2. Database of stolen vehicles
It is worth checking the legal status of a given tractor or combine. You can do this at the police who have access to the lost items database in the Schengen area. You will need the machine’s identification numbers.
3. Detailed photos and a video
Ask the seller for detailed photos that will allow you to look at important elements. Also ask for a video and you will see if the machine works properly. It will also allow you to check whether the seller is the actual owner of the machine and has it in stock.
4. Advertising websites
On websites with advertisements, check how long the seller is a user of the website – this is possible, for example, at Agriaffaires. Companies that have been adding ads for several years will be more trustworthy than those that have been available on them for several months.
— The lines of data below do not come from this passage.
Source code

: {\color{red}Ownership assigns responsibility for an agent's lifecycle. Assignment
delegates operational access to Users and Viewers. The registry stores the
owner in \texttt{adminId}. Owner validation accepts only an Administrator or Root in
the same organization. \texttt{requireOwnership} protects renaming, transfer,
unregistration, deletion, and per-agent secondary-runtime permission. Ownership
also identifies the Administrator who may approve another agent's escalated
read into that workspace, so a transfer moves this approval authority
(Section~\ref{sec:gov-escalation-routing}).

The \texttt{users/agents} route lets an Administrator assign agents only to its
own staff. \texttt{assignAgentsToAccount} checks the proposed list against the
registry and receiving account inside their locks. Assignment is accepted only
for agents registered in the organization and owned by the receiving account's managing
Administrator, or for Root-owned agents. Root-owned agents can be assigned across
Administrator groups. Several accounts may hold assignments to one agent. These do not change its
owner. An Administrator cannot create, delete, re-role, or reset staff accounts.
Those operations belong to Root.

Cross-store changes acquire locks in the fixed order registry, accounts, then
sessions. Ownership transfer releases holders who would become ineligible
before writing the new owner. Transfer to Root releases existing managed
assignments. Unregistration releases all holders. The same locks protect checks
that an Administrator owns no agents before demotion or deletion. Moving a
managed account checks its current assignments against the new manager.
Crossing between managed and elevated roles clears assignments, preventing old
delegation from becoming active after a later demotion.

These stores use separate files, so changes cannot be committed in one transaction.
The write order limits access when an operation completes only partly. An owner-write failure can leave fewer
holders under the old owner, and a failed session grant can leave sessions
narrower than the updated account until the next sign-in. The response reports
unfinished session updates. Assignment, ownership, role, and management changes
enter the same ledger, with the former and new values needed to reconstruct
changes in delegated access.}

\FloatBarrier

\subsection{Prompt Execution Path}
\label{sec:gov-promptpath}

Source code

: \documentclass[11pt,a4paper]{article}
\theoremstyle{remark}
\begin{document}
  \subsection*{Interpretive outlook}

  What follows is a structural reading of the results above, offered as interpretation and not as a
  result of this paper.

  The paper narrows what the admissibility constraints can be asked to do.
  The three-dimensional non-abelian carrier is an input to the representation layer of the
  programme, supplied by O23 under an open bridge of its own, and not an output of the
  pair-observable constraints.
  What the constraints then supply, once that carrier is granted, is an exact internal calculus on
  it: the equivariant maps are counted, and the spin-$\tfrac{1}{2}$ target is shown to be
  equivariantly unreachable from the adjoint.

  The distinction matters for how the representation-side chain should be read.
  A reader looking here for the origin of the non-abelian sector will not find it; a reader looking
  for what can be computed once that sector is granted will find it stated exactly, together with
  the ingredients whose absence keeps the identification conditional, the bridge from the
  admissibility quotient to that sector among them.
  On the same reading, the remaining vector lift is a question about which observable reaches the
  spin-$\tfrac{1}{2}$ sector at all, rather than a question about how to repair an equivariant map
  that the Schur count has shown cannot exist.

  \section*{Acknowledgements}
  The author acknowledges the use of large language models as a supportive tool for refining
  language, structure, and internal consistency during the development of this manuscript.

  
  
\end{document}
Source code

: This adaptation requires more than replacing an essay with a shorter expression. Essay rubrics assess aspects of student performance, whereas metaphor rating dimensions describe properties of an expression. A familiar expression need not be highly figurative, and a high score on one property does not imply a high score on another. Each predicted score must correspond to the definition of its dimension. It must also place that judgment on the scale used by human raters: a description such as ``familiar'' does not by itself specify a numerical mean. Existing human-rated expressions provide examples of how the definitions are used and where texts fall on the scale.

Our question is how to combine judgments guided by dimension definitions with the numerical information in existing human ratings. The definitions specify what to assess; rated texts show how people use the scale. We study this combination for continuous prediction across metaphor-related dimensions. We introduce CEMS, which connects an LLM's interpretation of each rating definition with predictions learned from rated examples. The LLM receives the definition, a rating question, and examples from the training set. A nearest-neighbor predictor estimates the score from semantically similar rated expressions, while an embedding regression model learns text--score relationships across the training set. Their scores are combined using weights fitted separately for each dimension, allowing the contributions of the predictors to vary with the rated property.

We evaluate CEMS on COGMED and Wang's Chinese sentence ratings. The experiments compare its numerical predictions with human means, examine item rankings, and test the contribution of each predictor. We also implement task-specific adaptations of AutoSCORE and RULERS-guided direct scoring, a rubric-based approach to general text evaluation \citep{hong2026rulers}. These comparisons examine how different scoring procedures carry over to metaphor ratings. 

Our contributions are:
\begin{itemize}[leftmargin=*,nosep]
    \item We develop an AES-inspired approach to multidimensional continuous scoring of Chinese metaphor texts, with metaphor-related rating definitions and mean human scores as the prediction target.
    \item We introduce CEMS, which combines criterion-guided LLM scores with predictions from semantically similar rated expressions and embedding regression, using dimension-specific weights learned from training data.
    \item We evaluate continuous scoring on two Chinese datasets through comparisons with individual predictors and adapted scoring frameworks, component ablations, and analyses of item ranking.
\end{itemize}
Prices for the same models of agricultural machinery vary depending on the production year, hours and condition. If the price is extremely low, ask the seller why this is the case. Answers like ‘sale’ or ‘warehouse cleaning’ should light a red light. Ask for the price of transport. Companies that have been providing agricultural machinery for many years, have developed relationships with transport companies and offer favourable prices and high quality of services.
6. See yourself
Come and check the condition of the machine, alone or with the help of an external company. The seller should enable the machine to be turned on and show how it works.
7. Check the documents
Depending on the country in which you will be using the agricultural machine, different rules will apply regarding the entry and registration of the machine. It is worth noting that regulations in some European Union countries do not allow combines to be registered, while in others they require it. For registration you will need a registration certificate for an agricultural machine, but combines from a country where a farmer cannot register a combine will not have such documents. In such a situation, the seller may issue a certificate of non-registration and explain why the combine has not been registered.